» **AIM OF THE EXERCISE**: Retype exactly the lines that run from the start of the data to the line holding "tokenId | uint256", including both, and only those.

══════════════════════════════

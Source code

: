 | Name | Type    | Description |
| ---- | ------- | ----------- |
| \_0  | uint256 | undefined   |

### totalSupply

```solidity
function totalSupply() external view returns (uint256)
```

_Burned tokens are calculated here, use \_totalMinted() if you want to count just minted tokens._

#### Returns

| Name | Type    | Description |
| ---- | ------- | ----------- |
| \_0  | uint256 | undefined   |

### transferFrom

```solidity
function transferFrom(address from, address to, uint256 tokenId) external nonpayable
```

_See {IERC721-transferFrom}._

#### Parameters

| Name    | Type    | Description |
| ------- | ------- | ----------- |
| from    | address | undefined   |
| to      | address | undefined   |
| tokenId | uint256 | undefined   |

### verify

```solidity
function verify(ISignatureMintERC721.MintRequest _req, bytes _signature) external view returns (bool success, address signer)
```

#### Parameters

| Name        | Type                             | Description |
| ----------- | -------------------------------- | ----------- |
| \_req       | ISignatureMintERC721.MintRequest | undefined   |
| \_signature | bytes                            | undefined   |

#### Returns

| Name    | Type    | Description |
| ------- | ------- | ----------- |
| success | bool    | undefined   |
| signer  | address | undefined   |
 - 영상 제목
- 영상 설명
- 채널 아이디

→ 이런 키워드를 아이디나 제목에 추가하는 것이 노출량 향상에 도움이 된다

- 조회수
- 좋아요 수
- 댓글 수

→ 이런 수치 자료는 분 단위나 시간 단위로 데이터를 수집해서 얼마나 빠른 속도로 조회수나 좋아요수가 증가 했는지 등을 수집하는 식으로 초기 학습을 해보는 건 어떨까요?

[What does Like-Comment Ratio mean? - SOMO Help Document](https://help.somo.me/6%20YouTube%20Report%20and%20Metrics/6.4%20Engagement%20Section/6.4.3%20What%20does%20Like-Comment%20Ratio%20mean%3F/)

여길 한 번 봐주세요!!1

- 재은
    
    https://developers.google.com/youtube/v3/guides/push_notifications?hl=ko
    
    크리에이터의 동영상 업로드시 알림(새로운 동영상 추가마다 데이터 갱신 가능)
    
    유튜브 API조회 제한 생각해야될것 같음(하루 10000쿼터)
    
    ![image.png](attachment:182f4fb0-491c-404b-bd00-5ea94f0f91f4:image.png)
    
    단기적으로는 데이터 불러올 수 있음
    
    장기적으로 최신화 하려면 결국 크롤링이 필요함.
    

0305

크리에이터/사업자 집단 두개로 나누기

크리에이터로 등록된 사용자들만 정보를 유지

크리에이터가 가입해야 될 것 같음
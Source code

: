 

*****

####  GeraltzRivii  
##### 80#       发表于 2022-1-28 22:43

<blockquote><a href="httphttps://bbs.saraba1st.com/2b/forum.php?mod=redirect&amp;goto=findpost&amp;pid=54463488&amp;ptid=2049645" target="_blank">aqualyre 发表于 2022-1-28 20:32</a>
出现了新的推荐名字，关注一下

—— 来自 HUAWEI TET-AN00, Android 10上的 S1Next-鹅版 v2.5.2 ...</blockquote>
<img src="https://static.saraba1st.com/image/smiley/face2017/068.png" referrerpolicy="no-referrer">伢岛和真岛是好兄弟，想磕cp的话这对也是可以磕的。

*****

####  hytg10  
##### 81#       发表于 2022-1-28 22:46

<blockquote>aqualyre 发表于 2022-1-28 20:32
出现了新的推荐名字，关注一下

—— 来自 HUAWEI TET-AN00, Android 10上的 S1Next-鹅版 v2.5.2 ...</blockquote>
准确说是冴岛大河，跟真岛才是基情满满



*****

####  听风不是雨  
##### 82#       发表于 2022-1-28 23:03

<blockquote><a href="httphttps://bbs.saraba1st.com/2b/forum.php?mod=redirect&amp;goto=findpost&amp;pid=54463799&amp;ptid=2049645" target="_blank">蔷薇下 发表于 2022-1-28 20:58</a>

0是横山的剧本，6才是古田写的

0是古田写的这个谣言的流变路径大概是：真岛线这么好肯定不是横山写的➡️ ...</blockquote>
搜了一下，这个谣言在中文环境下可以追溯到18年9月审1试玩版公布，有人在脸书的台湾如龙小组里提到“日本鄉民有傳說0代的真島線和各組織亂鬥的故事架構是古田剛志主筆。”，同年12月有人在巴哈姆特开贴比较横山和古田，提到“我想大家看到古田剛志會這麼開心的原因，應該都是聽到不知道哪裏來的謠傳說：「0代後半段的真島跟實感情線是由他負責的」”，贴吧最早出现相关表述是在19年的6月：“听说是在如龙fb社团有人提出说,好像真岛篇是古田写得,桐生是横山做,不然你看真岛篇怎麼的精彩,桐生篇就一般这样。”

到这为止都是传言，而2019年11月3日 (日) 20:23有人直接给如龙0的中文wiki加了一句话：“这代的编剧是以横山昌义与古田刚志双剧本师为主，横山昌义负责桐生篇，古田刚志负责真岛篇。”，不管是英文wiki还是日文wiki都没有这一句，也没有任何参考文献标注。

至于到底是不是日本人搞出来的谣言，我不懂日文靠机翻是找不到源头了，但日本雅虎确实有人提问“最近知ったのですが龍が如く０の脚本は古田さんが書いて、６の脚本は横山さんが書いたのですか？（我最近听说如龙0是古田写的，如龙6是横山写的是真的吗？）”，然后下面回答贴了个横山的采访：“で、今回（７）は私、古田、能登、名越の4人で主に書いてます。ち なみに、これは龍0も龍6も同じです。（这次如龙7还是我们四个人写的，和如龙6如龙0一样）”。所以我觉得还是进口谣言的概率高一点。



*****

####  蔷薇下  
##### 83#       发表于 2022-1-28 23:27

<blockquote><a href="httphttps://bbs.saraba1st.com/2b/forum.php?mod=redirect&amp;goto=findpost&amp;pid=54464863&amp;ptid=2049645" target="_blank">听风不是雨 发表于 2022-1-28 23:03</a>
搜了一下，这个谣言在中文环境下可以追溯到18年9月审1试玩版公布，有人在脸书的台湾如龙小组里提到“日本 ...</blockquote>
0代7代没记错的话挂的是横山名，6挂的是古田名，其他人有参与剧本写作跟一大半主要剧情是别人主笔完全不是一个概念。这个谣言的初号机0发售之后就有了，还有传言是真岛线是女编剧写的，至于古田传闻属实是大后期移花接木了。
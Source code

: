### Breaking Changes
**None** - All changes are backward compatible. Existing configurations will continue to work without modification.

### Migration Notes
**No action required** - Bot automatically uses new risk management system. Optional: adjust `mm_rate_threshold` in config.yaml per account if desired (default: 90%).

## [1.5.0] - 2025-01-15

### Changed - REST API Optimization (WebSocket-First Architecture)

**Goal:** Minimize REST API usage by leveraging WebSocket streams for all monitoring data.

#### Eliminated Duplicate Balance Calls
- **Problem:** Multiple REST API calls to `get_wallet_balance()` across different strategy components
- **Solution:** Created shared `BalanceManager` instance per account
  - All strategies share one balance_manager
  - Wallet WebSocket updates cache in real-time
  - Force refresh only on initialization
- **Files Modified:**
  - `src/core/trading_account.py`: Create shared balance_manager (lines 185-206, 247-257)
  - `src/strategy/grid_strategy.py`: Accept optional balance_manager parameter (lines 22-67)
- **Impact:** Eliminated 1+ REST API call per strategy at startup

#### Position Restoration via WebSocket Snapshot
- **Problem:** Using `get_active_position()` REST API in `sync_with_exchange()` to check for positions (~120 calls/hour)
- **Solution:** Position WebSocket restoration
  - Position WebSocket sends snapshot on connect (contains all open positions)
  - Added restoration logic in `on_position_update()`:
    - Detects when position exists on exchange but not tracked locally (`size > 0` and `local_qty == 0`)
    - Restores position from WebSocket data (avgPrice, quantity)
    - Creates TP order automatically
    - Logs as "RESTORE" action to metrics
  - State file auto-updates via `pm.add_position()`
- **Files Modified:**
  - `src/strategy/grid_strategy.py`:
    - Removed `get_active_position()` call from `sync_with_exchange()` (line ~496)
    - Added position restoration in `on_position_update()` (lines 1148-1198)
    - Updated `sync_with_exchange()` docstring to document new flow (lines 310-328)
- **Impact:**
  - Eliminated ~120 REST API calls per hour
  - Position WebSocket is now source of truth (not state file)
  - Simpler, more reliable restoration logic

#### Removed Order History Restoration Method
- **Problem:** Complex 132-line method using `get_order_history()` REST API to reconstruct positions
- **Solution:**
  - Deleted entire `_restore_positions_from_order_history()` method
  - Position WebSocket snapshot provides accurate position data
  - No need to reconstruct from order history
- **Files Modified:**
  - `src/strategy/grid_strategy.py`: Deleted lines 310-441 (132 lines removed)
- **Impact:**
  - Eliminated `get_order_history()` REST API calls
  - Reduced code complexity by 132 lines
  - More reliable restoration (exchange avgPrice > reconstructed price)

══════════════════════════════

» **SOLUTION TO THIS EXERCISE**:
Source code

: | Name | Type    | Description |
| ---- | ------- | ----------- |
| \_0  | uint256 | undefined   |

### totalSupply

```solidity
function totalSupply() external view returns (uint256)
```

_Burned tokens are calculated here, use \_totalMinted() if you want to count just minted tokens._

#### Returns

| Name | Type    | Description |
| ---- | ------- | ----------- |
| \_0  | uint256 | undefined   |

### transferFrom

```solidity
function transferFrom(address from, address to, uint256 tokenId) external nonpayable
```

_See {IERC721-transferFrom}._

#### Parameters

| Name    | Type    | Description |
| ------- | ------- | ----------- |
| from    | address | undefined   |
| to      | address | undefined   |
| tokenId | uint256 | undefined   |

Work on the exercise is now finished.